In the listing that follows, count every line with the word "within" in it and write only the total.

* [Dataset content]:
⟨
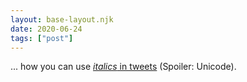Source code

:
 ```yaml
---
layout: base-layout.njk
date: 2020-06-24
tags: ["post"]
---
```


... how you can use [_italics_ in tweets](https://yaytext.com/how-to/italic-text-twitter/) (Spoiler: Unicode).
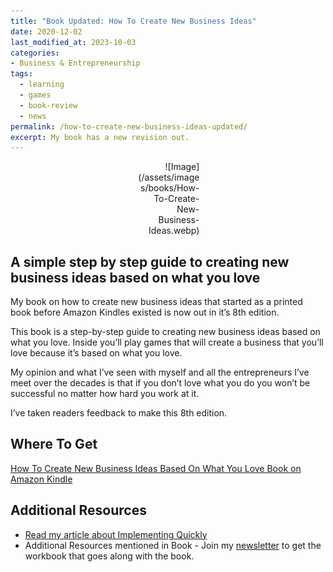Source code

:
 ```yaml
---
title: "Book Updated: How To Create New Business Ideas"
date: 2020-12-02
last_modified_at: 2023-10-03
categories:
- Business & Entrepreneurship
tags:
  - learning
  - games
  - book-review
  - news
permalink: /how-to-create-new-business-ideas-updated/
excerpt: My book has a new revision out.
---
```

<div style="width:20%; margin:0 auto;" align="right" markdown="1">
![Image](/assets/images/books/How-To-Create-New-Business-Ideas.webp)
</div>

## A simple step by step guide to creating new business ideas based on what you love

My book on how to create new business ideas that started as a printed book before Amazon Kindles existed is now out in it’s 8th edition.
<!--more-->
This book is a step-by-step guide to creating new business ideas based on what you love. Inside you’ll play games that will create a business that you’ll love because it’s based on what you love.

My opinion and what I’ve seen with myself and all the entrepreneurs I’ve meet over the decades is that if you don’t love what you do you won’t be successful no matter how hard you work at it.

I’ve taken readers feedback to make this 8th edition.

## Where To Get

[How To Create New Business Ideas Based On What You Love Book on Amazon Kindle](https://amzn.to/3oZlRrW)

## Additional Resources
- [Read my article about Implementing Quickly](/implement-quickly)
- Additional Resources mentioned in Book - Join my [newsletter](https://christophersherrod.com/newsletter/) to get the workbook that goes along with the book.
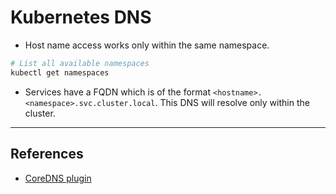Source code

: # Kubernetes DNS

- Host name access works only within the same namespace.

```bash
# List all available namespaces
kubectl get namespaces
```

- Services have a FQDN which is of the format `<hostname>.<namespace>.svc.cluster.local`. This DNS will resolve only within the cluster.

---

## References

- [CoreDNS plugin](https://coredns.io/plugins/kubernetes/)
⟩
⟨
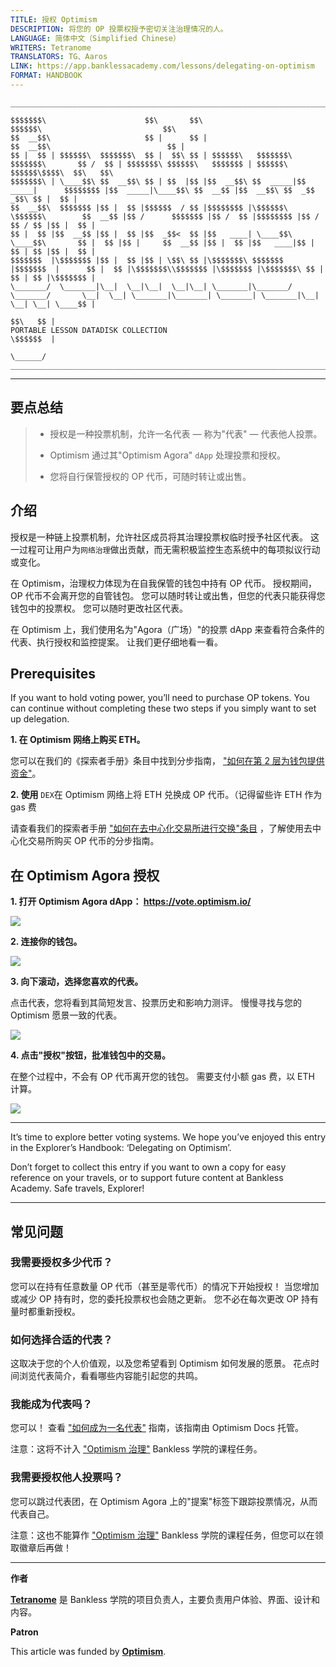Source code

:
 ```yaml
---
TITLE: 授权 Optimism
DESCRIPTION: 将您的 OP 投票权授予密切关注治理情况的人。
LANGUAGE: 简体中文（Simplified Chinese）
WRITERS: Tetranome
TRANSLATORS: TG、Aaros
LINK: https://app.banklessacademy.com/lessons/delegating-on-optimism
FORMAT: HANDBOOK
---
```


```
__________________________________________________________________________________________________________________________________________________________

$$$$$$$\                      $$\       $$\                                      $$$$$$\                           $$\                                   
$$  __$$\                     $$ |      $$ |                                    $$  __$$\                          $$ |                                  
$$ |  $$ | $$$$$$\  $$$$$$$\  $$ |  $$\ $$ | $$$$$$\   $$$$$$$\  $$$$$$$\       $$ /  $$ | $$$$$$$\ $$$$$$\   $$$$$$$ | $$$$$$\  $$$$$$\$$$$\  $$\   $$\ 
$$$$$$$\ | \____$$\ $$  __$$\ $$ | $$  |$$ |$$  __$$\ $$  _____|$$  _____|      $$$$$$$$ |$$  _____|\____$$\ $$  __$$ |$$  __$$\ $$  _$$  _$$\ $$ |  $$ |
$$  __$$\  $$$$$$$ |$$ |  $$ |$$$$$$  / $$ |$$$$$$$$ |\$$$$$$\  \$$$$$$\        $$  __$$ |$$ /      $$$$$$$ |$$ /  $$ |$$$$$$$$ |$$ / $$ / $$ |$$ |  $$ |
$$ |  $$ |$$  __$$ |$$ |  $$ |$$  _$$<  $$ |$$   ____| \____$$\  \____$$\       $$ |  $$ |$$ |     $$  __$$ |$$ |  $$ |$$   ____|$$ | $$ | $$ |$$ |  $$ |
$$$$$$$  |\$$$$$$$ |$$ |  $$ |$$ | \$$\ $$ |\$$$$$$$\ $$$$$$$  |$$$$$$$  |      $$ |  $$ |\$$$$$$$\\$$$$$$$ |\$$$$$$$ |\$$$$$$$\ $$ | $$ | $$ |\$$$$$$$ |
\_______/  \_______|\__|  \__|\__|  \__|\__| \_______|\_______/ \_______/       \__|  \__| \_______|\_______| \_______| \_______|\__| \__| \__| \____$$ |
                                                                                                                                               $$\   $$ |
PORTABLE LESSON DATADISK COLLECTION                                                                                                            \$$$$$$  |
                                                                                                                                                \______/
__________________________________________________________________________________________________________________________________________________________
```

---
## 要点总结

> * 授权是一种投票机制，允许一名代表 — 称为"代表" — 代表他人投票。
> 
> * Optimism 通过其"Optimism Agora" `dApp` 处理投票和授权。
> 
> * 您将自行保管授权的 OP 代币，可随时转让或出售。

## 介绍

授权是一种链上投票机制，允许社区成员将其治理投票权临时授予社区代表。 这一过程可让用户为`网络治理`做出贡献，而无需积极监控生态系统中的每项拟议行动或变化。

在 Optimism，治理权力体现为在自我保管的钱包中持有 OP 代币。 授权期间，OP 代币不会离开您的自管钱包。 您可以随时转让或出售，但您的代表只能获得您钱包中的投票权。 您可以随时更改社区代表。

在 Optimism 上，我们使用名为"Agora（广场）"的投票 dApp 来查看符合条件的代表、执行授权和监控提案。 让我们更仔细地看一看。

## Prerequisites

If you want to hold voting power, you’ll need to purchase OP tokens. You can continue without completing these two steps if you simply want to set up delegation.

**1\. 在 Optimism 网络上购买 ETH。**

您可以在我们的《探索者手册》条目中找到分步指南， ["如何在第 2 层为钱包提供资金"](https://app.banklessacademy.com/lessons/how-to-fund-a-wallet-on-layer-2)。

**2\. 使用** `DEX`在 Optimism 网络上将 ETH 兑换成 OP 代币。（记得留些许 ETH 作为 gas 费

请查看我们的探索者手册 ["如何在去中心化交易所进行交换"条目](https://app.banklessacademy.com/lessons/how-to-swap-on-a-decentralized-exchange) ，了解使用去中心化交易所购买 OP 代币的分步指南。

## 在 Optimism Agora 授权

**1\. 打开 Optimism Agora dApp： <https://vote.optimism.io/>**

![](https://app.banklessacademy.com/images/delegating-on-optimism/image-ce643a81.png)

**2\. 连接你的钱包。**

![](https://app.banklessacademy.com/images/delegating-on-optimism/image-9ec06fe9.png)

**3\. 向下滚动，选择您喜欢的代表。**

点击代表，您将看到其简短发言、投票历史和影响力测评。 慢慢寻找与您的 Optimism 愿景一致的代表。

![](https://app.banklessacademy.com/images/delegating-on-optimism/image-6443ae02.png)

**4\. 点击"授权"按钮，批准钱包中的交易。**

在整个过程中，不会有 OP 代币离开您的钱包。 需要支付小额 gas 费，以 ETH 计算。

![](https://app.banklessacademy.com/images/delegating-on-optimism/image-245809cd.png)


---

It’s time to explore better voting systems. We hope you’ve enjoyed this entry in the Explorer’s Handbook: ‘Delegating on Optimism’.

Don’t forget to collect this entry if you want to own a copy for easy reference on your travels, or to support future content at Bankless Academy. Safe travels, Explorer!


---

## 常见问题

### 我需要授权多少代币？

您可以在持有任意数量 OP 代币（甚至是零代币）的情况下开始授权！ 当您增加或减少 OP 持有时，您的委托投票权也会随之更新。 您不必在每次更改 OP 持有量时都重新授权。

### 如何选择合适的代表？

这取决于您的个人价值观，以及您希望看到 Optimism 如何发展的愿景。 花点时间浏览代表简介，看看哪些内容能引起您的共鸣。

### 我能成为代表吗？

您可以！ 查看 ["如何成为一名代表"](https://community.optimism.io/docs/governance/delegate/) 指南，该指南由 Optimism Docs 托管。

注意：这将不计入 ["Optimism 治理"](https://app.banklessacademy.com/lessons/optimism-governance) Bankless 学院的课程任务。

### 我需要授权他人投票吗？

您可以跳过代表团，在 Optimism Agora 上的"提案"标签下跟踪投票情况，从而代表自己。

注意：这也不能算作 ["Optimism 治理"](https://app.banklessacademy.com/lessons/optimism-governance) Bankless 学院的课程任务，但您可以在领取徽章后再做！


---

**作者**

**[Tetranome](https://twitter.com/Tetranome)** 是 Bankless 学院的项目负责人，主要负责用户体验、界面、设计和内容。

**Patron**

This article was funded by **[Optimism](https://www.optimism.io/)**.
⟩
* [Solution for this exercise]: 2